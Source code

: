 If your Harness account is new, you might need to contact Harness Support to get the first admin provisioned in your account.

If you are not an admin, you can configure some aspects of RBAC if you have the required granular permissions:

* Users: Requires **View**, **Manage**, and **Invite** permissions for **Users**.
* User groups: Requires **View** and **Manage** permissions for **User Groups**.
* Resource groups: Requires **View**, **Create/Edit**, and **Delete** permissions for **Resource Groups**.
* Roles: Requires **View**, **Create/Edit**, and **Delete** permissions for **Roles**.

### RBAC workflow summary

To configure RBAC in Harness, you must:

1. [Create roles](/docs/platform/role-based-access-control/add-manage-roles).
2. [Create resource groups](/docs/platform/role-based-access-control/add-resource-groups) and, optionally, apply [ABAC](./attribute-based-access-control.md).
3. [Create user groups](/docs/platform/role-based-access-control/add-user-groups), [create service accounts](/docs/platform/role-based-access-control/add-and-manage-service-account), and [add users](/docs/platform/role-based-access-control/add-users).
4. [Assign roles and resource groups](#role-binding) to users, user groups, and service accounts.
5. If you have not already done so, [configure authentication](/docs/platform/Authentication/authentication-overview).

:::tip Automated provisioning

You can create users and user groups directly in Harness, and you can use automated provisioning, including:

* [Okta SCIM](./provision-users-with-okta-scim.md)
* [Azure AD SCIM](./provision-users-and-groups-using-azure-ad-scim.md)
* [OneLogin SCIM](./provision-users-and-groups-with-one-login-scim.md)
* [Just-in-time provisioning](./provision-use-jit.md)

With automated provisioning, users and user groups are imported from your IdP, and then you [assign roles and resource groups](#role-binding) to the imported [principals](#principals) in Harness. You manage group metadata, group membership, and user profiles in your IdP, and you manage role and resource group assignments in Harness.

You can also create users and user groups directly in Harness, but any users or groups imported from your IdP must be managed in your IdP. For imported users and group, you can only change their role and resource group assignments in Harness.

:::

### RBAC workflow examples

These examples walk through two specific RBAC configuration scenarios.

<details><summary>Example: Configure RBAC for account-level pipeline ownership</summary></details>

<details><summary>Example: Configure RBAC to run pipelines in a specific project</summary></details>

▶ **PROBLEM DESCRIPTION**
Copy the data. Make sure every line matches exactly.

▶ **RESULT FOR THIS EXERCISE**
Source code

: If your Harness account is new, you might need to contact Harness Support to get the first admin provisioned in your account.

If you are not an admin, you can configure some aspects of RBAC if you have the required granular permissions:

* Users: Requires **View**, **Manage**, and **Invite** permissions for **Users**.
* User groups: Requires **View** and **Manage** permissions for **User Groups**.
* Resource groups: Requires **View**, **Create/Edit**, and **Delete** permissions for **Resource Groups**.
* Roles: Requires **View**, **Create/Edit**, and **Delete** permissions for **Roles**.

### RBAC workflow summary

To configure RBAC in Harness, you must:

1. [Create roles](/docs/platform/role-based-access-control/add-manage-roles).
2. [Create resource groups](/docs/platform/role-based-access-control/add-resource-groups) and, optionally, apply [ABAC](./attribute-based-access-control.md).
3. [Create user groups](/docs/platform/role-based-access-control/add-user-groups), [create service accounts](/docs/platform/role-based-access-control/add-and-manage-service-account), and [add users](/docs/platform/role-based-access-control/add-users).
4. [Assign roles and resource groups](#role-binding) to users, user groups, and service accounts.
5. If you have not already done so, [configure authentication](/docs/platform/Authentication/authentication-overview).

:::tip Automated provisioning

You can create users and user groups directly in Harness, and you can use automated provisioning, including:

* [Okta SCIM](./provision-users-with-okta-scim.md)
* [Azure AD SCIM](./provision-users-and-groups-using-azure-ad-scim.md)
* [OneLogin SCIM](./provision-users-and-groups-with-one-login-scim.md)
* [Just-in-time provisioning](./provision-use-jit.md)

With automated provisioning, users and user groups are imported from your IdP, and then you [assign roles and resource groups](#role-binding) to the imported [principals](#principals) in Harness. You manage group metadata, group membership, and user profiles in your IdP, and you manage role and resource group assignments in Harness.

You can also create users and user groups directly in Harness, but any users or groups imported from your IdP must be managed in your IdP. For imported users and group, you can only change their role and resource group assignments in Harness.

:::

### RBAC workflow examples

These examples walk through two specific RBAC configuration scenarios.

<details><summary>Example: Configure RBAC for account-level pipeline ownership</summary></details>

<details><summary>Example: Configure RBAC to run pipelines in a specific project</summary></details>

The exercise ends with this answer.